Box Cutters by Samuel Snoek-Brown
Sunnyoutside Press, 2013; 32 pp
Reviewed by Elise Matthews

 

In Samuel Snoek-Brown's chapbook, Box Cutters, the dull pain of bruises throbs through the pages. I'm struck by the depth of these brief stories, at how much is on each page, in each sentence, between and underneath and behind the visible lines.

I want to focus on the opening story, "How Long My Bruises Will Last," in particular, because it's such a strong opening and sets the tone for the rest of the collection. The narrative moves in and out of conflict quickly without losing any power. The first sentence is a harmless, unassuming opener about having eggs in a diner—just a generic moment in a relationship. But the second sentence punches through with an admission of domestic violence:

And the afternoon we were fake-sparring, laughing and jabbing at each other, and she clipped me on the chin by accident, and I belted her, a solid fist in her sternum, a reflex but it was on purpose, and at first she took to wailing on me, slapping and punching and kicking, but then she just sat and cried for hours, and she wouldn't let me near her for a week, which is how long my bruises lasted.

It gets dark and heavy so fast, from eating with his wife/girlfriend to accidentally-but-intentionally punching her. The narrator isn't afraid of his failings, nor does he shy away from acknowledging responsibility for his actions.

Then, the third sentence balances this intense shift by easing back into a pleasant memory of a picnic, another generic, easy moment. Within another couple of sentences, though, the narrator discusses another intense fight—one that lasted sixteen hours and involved making enough noise for a neighbor to call the cops. All of this takes place in one densely packed paragraph. So much here is crammed between the lines, which are just bursting through the seams.
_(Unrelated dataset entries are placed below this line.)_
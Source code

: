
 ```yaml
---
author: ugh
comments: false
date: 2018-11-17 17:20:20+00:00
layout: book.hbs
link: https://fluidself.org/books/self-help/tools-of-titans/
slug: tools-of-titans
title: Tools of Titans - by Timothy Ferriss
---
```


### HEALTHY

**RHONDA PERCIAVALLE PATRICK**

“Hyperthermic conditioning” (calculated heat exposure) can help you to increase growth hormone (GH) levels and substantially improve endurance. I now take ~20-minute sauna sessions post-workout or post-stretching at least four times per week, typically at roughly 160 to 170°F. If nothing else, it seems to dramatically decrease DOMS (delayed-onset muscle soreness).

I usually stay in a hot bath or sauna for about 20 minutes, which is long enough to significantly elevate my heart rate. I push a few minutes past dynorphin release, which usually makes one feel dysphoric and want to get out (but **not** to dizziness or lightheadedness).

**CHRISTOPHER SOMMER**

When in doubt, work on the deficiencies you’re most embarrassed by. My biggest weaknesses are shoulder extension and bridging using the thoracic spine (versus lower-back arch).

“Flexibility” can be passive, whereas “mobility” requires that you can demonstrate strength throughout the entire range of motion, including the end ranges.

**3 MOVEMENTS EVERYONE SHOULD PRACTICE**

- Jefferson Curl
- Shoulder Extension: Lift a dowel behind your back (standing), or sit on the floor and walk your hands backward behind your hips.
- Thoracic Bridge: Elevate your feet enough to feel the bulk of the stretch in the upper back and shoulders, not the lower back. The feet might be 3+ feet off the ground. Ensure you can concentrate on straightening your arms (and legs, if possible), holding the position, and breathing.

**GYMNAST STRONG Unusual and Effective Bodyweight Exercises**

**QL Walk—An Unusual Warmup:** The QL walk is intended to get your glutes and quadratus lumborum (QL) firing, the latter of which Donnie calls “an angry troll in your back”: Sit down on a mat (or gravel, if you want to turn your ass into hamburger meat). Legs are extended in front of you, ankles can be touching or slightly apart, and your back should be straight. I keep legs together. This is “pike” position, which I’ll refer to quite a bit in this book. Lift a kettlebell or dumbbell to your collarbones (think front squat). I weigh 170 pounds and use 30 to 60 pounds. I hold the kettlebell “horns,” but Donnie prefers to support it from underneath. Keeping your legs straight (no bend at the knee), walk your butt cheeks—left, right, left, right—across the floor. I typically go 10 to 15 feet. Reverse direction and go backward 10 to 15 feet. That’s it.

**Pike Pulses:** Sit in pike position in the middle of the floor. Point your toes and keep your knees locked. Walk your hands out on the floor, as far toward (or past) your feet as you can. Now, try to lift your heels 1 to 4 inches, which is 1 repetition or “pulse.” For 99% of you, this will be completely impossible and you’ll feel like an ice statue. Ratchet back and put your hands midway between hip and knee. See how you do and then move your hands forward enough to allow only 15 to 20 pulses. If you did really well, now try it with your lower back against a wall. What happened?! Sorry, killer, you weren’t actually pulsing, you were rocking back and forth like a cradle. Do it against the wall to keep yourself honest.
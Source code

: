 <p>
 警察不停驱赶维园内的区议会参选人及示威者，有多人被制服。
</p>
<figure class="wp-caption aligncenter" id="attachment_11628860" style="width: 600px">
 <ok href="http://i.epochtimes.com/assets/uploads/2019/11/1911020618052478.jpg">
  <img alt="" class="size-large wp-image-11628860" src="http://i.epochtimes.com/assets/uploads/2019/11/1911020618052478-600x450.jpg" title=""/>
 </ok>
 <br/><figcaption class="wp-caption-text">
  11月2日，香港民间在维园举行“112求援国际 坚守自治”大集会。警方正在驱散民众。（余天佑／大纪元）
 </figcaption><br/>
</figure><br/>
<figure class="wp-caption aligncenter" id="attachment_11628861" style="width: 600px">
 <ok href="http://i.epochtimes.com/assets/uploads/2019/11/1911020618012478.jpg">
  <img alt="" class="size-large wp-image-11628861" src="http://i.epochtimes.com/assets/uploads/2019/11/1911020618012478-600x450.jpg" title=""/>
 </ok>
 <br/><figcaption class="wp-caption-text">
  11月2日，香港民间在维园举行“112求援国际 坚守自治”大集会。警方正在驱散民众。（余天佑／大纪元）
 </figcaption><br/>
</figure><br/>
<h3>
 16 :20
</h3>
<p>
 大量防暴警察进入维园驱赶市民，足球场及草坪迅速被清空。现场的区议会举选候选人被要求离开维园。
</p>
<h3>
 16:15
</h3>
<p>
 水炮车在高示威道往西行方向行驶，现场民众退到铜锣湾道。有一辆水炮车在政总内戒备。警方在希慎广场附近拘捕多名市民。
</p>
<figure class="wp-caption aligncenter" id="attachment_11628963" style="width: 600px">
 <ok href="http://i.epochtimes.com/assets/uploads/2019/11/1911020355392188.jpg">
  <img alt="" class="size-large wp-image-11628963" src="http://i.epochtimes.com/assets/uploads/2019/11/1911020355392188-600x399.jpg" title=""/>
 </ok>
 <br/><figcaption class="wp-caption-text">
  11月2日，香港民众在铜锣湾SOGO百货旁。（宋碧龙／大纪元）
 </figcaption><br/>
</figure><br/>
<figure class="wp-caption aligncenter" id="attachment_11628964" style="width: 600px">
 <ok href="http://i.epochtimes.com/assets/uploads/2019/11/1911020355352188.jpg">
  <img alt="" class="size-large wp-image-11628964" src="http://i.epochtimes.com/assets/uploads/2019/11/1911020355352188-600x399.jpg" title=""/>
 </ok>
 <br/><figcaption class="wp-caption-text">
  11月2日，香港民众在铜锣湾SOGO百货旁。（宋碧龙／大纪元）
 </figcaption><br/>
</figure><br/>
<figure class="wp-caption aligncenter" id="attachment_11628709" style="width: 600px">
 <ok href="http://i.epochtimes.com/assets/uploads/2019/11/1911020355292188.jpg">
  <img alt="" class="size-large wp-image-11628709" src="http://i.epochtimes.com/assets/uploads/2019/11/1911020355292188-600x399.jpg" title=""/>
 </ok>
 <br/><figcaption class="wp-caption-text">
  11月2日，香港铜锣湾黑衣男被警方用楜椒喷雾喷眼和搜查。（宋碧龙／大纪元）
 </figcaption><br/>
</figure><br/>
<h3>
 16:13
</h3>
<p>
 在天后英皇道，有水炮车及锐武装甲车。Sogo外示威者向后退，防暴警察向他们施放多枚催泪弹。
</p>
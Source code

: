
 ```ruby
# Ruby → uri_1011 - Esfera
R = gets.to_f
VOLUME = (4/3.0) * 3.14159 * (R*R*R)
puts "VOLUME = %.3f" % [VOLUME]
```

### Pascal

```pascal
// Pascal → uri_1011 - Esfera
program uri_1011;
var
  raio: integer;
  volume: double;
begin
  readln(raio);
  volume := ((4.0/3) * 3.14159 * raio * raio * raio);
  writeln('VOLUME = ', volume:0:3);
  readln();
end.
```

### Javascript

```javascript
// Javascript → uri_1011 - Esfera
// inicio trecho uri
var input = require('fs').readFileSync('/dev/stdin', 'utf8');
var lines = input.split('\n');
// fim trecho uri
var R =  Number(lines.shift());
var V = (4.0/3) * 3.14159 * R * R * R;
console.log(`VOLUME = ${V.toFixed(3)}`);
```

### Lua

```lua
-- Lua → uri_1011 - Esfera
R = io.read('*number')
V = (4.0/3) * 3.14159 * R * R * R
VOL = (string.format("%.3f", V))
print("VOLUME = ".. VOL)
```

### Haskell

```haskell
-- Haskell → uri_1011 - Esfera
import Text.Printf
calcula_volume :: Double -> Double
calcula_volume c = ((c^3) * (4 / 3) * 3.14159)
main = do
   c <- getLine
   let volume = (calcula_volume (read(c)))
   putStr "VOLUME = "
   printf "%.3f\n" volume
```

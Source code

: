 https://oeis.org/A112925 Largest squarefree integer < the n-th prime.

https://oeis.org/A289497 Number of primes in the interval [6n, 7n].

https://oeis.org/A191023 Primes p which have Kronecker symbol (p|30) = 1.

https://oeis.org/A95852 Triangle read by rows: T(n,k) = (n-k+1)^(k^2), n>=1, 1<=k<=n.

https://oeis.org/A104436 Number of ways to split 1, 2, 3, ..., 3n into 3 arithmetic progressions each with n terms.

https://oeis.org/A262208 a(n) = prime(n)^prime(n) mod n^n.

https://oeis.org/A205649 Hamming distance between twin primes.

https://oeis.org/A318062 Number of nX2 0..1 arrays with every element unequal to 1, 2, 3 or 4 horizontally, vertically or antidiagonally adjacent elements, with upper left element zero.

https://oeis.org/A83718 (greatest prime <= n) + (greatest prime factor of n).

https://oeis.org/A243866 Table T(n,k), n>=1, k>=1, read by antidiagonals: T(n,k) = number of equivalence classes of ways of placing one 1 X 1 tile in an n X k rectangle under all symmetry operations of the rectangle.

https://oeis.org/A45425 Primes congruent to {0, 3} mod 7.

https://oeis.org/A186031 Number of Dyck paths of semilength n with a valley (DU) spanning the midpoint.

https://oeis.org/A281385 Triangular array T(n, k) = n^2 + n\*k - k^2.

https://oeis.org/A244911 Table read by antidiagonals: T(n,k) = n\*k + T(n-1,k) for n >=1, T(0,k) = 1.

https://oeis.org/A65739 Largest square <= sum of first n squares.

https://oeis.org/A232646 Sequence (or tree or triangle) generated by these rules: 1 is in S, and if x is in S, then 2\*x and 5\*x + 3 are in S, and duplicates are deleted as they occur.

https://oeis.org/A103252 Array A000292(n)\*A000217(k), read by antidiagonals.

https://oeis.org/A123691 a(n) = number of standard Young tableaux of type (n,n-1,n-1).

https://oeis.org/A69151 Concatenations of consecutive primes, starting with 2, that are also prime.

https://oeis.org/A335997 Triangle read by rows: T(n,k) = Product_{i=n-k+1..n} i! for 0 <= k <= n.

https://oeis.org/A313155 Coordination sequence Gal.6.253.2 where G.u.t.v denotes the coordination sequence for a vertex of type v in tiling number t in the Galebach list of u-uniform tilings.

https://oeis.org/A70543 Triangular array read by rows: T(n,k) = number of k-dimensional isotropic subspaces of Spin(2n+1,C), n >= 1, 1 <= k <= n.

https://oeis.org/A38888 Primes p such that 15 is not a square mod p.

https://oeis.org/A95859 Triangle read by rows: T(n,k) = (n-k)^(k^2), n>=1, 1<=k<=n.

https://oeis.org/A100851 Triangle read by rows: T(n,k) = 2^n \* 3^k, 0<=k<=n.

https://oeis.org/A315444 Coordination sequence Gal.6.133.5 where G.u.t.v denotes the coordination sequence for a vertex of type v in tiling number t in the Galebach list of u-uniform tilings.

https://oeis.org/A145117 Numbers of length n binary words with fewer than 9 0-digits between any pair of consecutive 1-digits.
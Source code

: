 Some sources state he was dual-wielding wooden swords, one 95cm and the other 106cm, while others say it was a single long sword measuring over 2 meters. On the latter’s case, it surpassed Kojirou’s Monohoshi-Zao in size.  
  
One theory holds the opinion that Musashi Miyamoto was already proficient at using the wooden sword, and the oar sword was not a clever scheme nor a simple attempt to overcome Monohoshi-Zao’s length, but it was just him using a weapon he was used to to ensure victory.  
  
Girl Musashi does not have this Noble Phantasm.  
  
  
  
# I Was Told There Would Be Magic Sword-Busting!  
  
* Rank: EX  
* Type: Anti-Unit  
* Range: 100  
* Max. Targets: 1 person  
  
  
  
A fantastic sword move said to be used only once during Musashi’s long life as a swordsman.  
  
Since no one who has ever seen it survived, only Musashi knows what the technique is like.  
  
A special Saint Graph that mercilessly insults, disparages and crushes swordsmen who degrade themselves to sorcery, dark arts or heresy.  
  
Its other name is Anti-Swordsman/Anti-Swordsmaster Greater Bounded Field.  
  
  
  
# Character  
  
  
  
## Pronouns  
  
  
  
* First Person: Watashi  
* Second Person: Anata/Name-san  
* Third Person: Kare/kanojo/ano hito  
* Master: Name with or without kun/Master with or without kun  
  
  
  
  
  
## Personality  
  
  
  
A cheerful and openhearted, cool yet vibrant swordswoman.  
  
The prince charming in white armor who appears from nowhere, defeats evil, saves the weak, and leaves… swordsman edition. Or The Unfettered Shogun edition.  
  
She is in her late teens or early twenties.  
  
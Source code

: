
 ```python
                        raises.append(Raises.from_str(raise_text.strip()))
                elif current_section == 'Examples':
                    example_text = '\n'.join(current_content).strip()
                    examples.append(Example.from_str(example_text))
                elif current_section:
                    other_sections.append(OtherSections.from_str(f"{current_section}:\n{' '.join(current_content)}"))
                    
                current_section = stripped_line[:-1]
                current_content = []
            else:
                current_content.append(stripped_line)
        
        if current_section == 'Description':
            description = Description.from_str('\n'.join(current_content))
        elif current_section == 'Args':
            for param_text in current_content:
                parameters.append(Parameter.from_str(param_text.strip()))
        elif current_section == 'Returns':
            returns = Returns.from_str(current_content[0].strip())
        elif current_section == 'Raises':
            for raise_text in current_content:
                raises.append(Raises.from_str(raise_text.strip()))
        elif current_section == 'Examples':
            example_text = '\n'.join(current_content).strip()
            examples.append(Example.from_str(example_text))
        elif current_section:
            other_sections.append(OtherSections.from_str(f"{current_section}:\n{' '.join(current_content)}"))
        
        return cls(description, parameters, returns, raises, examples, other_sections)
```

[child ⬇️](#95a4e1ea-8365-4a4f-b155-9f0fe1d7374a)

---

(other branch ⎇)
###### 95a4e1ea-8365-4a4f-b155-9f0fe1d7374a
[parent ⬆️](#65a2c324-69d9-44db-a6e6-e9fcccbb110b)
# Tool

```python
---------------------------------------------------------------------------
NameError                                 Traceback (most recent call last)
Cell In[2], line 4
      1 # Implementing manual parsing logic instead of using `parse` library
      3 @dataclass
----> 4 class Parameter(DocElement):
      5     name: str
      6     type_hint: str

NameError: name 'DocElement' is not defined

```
The rest of the collection has similar pacing and depth, similar honesty from the characters. None of them seem ashamed of who they are—even when it feels like they maybe should be, like Lemuel in "Distance" or the narrator in " Dream With Enough Conviction." These are characters who act a bit shamefully but don't apologize for it. They lay everything out on the table, and Snoek-Brown has captured their confessions on the page.